__The task__
Work out how many lines in the following entries contain the string "begin", and write only that number.

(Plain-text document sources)
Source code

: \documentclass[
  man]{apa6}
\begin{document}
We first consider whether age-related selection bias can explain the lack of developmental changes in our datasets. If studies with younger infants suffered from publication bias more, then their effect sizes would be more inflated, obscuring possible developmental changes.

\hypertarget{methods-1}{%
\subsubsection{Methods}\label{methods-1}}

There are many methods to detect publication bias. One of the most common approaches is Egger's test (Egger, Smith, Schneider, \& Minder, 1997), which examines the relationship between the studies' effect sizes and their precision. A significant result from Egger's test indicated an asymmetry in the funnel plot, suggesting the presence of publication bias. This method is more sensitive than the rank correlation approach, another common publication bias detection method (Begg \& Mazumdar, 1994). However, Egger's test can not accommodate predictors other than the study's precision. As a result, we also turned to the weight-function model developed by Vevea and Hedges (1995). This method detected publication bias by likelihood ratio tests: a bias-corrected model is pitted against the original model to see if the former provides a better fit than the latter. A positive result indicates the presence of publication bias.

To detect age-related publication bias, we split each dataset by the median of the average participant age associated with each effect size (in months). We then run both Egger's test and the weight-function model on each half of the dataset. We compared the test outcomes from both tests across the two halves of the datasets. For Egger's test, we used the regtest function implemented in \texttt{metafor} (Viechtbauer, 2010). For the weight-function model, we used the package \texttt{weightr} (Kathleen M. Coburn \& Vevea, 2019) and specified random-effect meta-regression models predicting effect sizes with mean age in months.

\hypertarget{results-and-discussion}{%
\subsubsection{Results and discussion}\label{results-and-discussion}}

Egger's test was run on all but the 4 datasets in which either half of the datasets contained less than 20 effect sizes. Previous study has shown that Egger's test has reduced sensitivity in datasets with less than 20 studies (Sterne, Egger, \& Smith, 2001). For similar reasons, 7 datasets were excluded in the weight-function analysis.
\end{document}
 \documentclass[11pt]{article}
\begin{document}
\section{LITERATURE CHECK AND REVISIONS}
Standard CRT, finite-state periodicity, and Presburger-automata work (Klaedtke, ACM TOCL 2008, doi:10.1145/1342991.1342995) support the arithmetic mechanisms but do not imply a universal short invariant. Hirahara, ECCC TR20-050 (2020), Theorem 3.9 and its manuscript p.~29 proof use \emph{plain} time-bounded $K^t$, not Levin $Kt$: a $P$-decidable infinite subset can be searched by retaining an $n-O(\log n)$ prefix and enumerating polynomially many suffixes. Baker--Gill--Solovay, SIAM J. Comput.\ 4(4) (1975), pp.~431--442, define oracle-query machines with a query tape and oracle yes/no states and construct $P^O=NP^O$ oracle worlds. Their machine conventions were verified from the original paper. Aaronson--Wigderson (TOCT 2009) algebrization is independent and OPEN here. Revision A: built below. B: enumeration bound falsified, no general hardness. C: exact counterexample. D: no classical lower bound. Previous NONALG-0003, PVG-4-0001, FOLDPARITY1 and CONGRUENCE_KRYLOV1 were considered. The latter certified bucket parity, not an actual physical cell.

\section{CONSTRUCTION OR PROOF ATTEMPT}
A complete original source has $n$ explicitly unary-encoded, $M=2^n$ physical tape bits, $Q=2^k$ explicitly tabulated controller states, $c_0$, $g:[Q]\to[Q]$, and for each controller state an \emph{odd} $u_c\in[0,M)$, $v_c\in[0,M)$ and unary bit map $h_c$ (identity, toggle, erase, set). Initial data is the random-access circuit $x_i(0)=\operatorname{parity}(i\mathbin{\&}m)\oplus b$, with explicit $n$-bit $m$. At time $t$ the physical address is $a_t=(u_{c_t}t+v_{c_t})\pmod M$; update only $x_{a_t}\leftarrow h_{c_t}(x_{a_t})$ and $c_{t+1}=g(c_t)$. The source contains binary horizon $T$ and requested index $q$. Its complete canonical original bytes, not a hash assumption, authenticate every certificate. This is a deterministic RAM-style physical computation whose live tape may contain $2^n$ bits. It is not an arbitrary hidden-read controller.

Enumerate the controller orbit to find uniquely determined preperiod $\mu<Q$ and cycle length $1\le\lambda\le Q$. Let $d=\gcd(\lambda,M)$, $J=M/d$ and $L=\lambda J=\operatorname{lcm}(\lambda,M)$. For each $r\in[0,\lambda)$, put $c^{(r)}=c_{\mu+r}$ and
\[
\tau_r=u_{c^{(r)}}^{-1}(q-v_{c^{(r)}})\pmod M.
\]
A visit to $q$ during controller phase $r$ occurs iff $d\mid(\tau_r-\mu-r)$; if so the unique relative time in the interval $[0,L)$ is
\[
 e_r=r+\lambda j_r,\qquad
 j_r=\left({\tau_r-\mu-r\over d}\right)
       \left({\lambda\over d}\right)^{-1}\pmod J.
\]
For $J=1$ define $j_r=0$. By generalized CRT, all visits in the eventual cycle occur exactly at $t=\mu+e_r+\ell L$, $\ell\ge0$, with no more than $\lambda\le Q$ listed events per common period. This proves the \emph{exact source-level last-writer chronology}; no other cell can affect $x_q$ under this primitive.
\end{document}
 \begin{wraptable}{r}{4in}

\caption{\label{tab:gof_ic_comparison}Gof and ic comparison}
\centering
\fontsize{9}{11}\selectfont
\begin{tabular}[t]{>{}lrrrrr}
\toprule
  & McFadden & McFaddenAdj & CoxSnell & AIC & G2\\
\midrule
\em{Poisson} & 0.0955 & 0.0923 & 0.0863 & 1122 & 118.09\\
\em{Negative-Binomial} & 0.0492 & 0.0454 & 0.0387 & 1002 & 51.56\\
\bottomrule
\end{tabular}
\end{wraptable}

__Solution below__
4